Bell peppers of all colors are, scientifically-speaking, the same plant. Their color is determined by how long they stay on the vine, with green first, followed by yellow, orange, red, purple, or brown. Interestingly, the longer the vegetable stays on the vine, the higher the nutrient content. This means red peppers contain the most nutrients, making them the healthiest choice among bell peppers.

Recipes and Preparation Tips

Red bell peppers can be stuffed with beans and whole grains, baked, grilled, sauteed, pureed for soups and dips or used in chilis, stews, sauces, and condiments. They can also be eaten raw and put on sandwiches, wraps, in salads, or used as a crunch vehicle for dips.

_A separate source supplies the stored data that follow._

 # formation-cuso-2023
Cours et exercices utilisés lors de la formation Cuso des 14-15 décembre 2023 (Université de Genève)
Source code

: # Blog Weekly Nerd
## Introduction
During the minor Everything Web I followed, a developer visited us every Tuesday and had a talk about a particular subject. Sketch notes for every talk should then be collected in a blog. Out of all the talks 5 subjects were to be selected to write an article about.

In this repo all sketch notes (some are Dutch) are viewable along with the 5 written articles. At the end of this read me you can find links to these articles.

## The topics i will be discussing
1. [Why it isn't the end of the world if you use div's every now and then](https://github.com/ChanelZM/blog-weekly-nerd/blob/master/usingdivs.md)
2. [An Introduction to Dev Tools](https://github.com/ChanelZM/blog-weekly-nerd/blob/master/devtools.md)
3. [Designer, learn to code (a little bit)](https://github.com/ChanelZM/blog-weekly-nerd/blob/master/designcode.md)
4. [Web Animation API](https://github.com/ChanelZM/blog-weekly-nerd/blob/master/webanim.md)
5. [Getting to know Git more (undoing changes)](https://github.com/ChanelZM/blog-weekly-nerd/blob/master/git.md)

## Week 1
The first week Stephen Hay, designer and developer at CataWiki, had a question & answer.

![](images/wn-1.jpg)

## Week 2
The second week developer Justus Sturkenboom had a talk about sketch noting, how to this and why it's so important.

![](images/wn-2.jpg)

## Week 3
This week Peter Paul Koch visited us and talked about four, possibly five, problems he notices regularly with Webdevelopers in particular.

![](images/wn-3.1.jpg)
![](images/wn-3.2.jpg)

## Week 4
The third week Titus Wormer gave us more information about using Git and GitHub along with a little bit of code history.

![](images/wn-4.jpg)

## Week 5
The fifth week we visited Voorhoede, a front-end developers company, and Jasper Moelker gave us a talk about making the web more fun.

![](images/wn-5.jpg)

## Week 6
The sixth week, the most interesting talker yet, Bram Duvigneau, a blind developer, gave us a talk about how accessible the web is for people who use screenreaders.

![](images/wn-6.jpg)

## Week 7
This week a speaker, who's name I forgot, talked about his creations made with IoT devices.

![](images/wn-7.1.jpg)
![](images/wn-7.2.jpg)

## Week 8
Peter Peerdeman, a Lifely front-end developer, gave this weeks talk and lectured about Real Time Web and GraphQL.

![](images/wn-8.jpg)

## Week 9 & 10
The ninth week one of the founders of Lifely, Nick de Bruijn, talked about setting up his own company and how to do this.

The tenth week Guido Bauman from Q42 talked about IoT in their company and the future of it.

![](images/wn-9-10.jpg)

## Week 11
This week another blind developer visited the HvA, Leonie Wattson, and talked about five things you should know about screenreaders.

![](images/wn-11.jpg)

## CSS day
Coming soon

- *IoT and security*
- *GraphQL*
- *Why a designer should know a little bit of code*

Choose fresh peppers that are brightly colored and plump with smooth, unblemished skin. The more intense the color, the better. The vividness of color is an indicator of ripeness, flavor, and a high concentration of nutrients. Avoid peppers that have soft spots, nicks, wrinkles, or pits. You'll also want to look for a bright green stem, which indicates freshness.

Store peppers whole in the refrigerator. They should last for about a week this way. Once washed and cut they will begin to deteriorate more rapidly and should be used within a few days. You can freeze them whole or cut them up and put them in an airtight container.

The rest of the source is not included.